A Garota da Banda da baixista do Sonic Youth Kim Gordon @ Acervo de Micaela Huertas

Após se recuperar da separação traumática, Kim decidiu escrever e contar a sua história. Ela foi da infância até o momento que culminou com o fim da banda.
O começo do livro é uma descrição visceral do último show da banda e é possível sentir sua dor pelos dois fins.
Sua escrita não perde em nada para sua música. É honesta, forte, desafiadora, criativa e selvagem. Kim não poupou sua família, seu ex, outros artistas. Contou suas histórias, passou suas impressões, expôs seu coração e, por tudo isso, é apaixonante.
Outro bom motivo para conferir o livro é que com a história do Sonic Youth também acabamos sabendo de episódios quando a banda produziu, tocou ou fez amizade com personagens históricos do rock e dos Estados Unidos, de Charles Mason à Kurt Cobain.

Micaela Huertas as Kim Gordon @ Acervo Pessoal

Sou apaixonada pelo Sonic Youth desde a primeira vez que ouvi uma música deles e tive a sorte de ver o último show, que foi no SWU em Paulínia.
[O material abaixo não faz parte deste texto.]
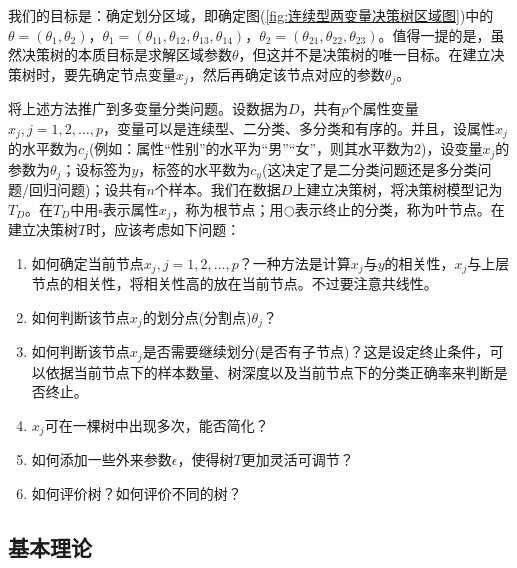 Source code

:         我们的目标是：确定划分区域，即确定图(\ref{fig:连续型两变量决策树区域图})中的$\theta = (\theta_1,\theta_2)$，$\theta_1 = (\theta_{11},\theta_{12},\theta_{13},\theta_{14})$，$\theta_2 = (\theta_{21},\theta_{22},\theta_{23})$。值得一提的是，虽然决策树的本质目标是求解区域参数$\theta$，但这并不是决策树的唯一目标。在建立决策树时，要先确定节点变量$x_j$，然后再确定该节点对应的参数$\theta_j$。
        \par
        将上述方法推广到多变量分类问题。设数据为$D$，共有$p$个属性变量$x_j,j=1,2,\dots,p$，变量可以是连续型、二分类、多分类和有序的。并且，设属性$x_j$的水平数为$c_j$(例如：属性“性别”的水平为“男”“女”，则其水平数为2)，设变量$x_j$的参数为$\theta_j$；设标签为$y$，标签的水平数为$c_y$(这决定了是二分类问题还是多分类问题/回归问题)；设共有$n$个样本。我们在数据$D$上建立决策树，将决策树模型记为$T_D$。在$T_D$中用$\square$表示属性$x_j$，称为根节点；用$\bigcirc$表示终止的分类，称为叶节点。在建立决策树$T$时，应该考虑如下问题：
        \begin{enumerate}
        \item 如何确定当前节点$x_j,j=1,2,\dots,p$？一种方法是计算$x_j$与$y$的相关性，$x_j$与上层节点的相关性，将相关性高的放在当前节点。不过要注意共线性。
        \item 如何判断该节点$x_j$的划分点(分割点)$\theta_j$？
        \item 如何判断该节点$x_j$是否需要继续划分(是否有子节点)？这是设定终止条件，可以依据当前节点下的样本数量、树深度以及当前节点下的分类正确率来判断是否终止。
        \item $x_j$可在一棵树中出现多次，能否简化？
        \item 如何添加一些外来参数$\epsilon$，使得树$T$更加灵活可调节？
        \item 如何评价树？如何评价不同的树？
        \end{enumerate}

    \subsection{基本理论}
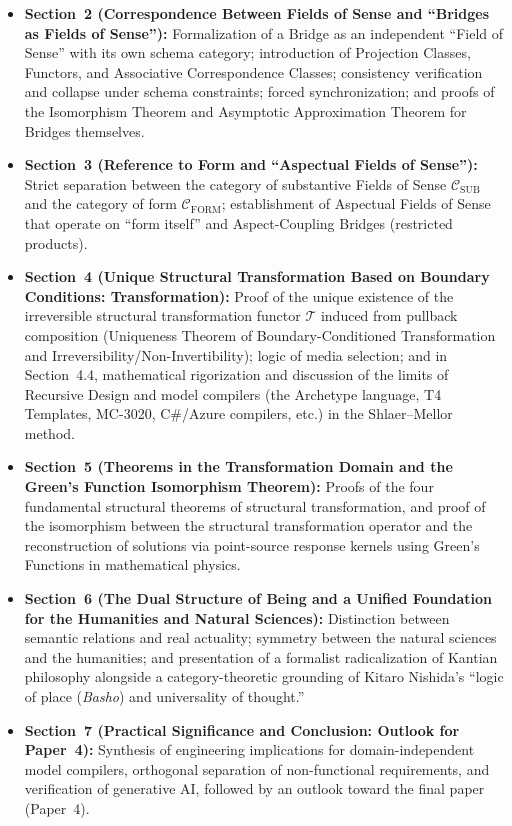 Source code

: \documentclass[11pt,a4paper]{article}
\theoremstyle{definition}
\theoremstyle{plain}
\theoremstyle{remark}
\newcommand{\CFORM}{\mathcal{C}_{\mathrm{FORM}}}
\newcommand{\CSUB}{\mathcal{C}_{\mathrm{SUB}}}
\begin{document}
\begin{itemize}
    \item \textbf{Section~2 (Correspondence Between Fields of Sense and ``Bridges as Fields of Sense''):} Formalization of a Bridge as an independent ``Field of Sense'' with its own schema category; introduction of Projection Classes, Functors, and Associative Correspondence Classes; consistency verification and collapse under schema constraints; forced synchronization; and proofs of the Isomorphism Theorem and Asymptotic Approximation Theorem for Bridges themselves.
    \item \textbf{Section~3 (Reference to Form and ``Aspectual Fields of Sense''):} Strict separation between the category of substantive Fields of Sense $\CSUB$ and the category of form $\CFORM$; establishment of Aspectual Fields of Sense that operate on ``form itself'' and Aspect-Coupling Bridges (restricted products).
    \item \textbf{Section~4 (Unique Structural Transformation Based on Boundary Conditions: Transformation):} Proof of the unique existence of the irreversible structural transformation functor $\mathcal{T}$ induced from pullback composition (Uniqueness Theorem of Boundary-Conditioned Transformation and Irreversibility/Non-Invertibility); logic of media selection; and in Section~4.4, mathematical rigorization and discussion of the limits of Recursive Design and model compilers (the Archetype language, T4 Templates, MC-3020, C\#/Azure compilers, etc.) in the Shlaer--Mellor method.
    \item \textbf{Section~5 (Theorems in the Transformation Domain and the Green's Function Isomorphism Theorem):} Proofs of the four fundamental structural theorems of structural transformation, and proof of the isomorphism between the structural transformation operator and the reconstruction of solutions via point-source response kernels using Green's Functions in mathematical physics.
    \item \textbf{Section~6 (The Dual Structure of Being and a Unified Foundation for the Humanities and Natural Sciences):} Distinction between semantic relations and real actuality; symmetry between the natural sciences and the humanities; and presentation of a formalist radicalization of Kantian philosophy alongside a category-theoretic grounding of Kitaro Nishida's ``logic of place (\emph{Basho}) and universality of thought.''
    \item \textbf{Section~7 (Practical Significance and Conclusion: Outlook for Paper~4):} Synthesis of engineering implications for domain-independent model compilers, orthogonal separation of non-functional requirements, and verification of generative AI, followed by an outlook toward the final paper (Paper~4).
\end{itemize}
\end{document}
Lembro de sentir o corpo inteiro arrepiar quando eles entraram no palco. Estávamos todos ali concentrados esperando o começo do show que já estava atrasado e a organização resolve passar uma entrevista dos bastidores com a banda Fresno. Era pedir demais, a vaia foi enorme.
E o Sonic Youth não perdeu o time: entrou na mesma hora pulando e rasgando as guitarras. Fomos à loucura! Foi um dos melhores shows da minha vida e me emocionei muito ao ler o relato dela sobre esse show no livro. Com um pequeno detalhe que ela diz que foi em Itu, o que é um erro comum, até no Brasil ninguém lembra que a segunda edição do festival foi em Paulínia.